We need a bold, long-term vision for the startup and scaleup economy

It seems that we’ve had so many turning points over the past few years, we’re running in circles. Landmark moments from Brexit to COVID-19 have completely shifted our personal lives, politics and the economy. Crises and moments of great change put us into reactive mode, and short-term fixes appear to be the only option. Looking for solutions which reap benefits and pay for themselves further down the line is a much bolder endeavour.

With the Chancellor having given a 1-year Spending Review, it’s important to reflect on what can be done to create long-term, stable change and growth which can ride out difficult, unexpected moments. We are living in a stark economic reality which cannot be ignored, and of course demands short-term action, but we need long-term systems put in place to enable a strong recovery.

We cannot ignore the warning signs and threats. For example, a recent survey conducted by Tech London Advocates found that one in four tech companies in London fear they may not survive the impact of a no-deal Brexit, and that thousands of start-ups were on the brink of administration, given the threat of a no-deal Brexit on the horizon and the continued fallout from COVID-19.

We need quick, effective solutions built on existing, proven investment structures with a nationwide remit – across sectors, company sizes and regions. I am calling for an ambitious plan to execute this, with startups and scaleups at the heart. They create jobs and stimulate economic growth – addressing their needs is one of the best ways to bounce back from the pandemic and create an entrepreneur-led recovery.

Although the economic outlook looks worrying, there are real, positive growth stories happening in the UK at the moment. Sectors such as data management, data extraction, software and direct-to-consumer retail are thriving.

What is essential is creating the right conditions, incentives and regulatory environment for small businesses and startups to not just survive, but thrive – and not just for next year, but the next ten years. This will only be possible if we harness the growth potential of our entrepreneurs, startups and scaleups.
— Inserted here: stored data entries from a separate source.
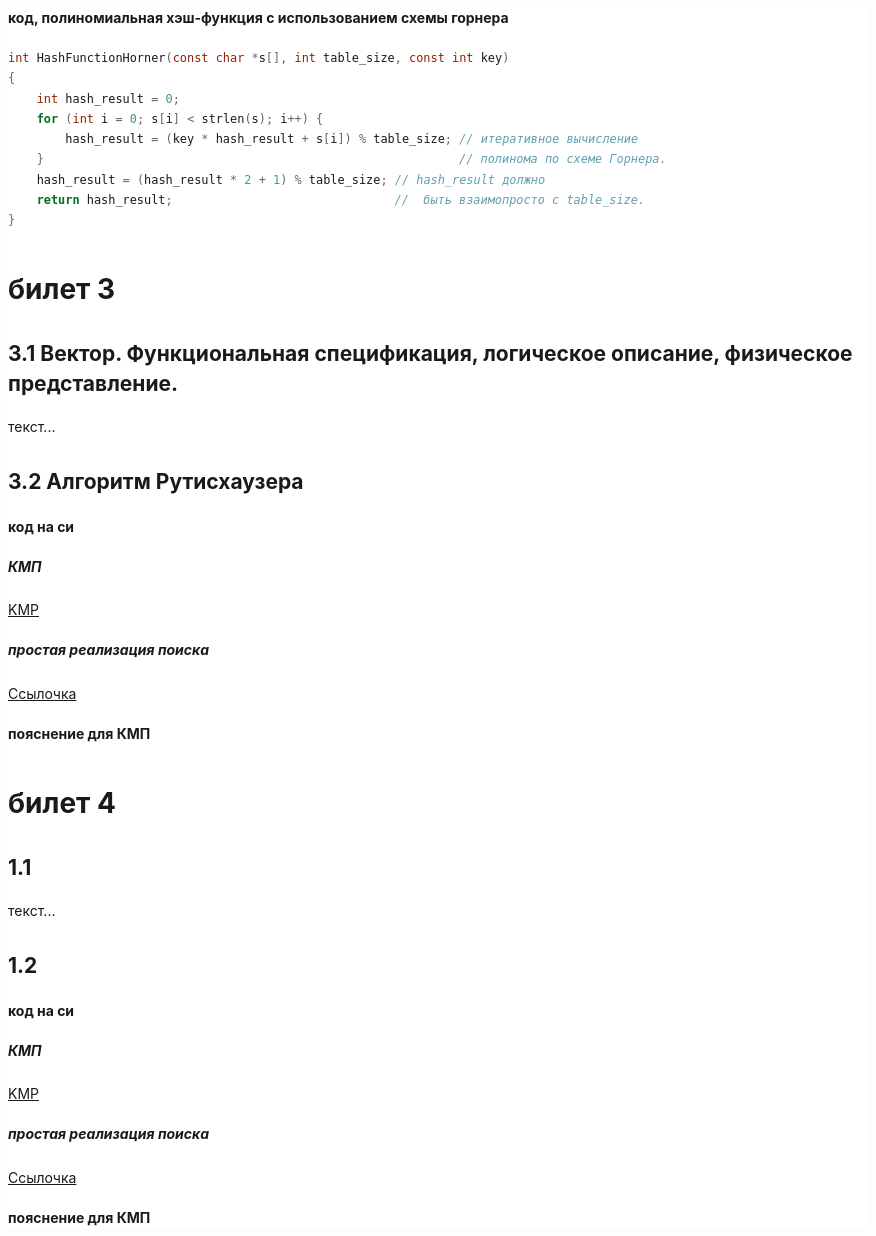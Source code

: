 #### код, полиномиальная хэш-функция с использованием схемы горнера 
```c
int HashFunctionHorner(const char *s[], int table_size, const int key)
{
    int hash_result = 0;
    for (int i = 0; s[i] < strlen(s); i++) {
        hash_result = (key * hash_result + s[i]) % table_size; // итеративное вычисление 
    }                                                          // полинома по схеме Горнера.
    hash_result = (hash_result * 2 + 1) % table_size; // hash_result должно
    return hash_result;                               //  быть взаимопросто с table_size.
}
```











# __билет 3__ ##################################################################################
## 3.1 Вектор. Функциональная спецификация, логическое описание, физическое представление.
текст...
## 3.2 Алгоритм Рутисхаузера
#### код на си
##### КМП
[KMP](https://github.com/Suraba03/Algorithms-and-Data-Structures/tree/main/find_sample_in_string/kmp)
##### простая реализация поиска
[Ссылочка](https://github.com/Suraba03/Algorithms-and-Data-Structures/tree/main/find_sample_in_string/simple_find_sample_in_string)
#### пояснение для КМП


# __билет 4__ ##################################################################################
## 1.1
текст...
## 1.2 
#### код на си
##### КМП
[KMP](https://github.com/Suraba03/Algorithms-and-Data-Structures/tree/main/find_sample_in_string/kmp)
##### простая реализация поиска
[Ссылочка](https://github.com/Suraba03/Algorithms-and-Data-Structures/tree/main/find_sample_in_string/simple_find_sample_in_string)
#### пояснение для КМП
And this doesn’t require us to reinvent the wheel – there existing schemes in place that with some more attention, or tweaks, could have immense potential.

With the need for emergency economic bailouts hopefully behind us, expanding public-private investment schemes such as Venture Capital Trusts (VCTs) and the Enterprise Investment Scheme can provide immediate, but sustainable, patient capital to bolster growth companies across the country and drive the UK’s recovery.

Patient Capital does exactly what it says on the tin – it allows companies to grow at the rate that suits their business model and market they operate in, without demanding premature exits. VCTs are an example of a public-private partnership with 25 years of successfully providing patient capital, with nearly £500m total VCT investment in 2019 alone. There is no end date to their funding – unlike traditional VCs – with the ability to back companies for over 10 years.

As I stated earlier, investing in and unlocking the potential of existing investment schemes will deliver both short-term impact and long-term, structured growth. The VCT scheme is a brilliant example of this, subject currently to EU State Aid rules which restrict their activity, including the amount they can invest and the age of the company they can invest in.

Although Brexit poses worrying threats to our economy, the potential freedom from these State Aid rules can present opportunities to increase the flow of investment to startups and scaleups as well.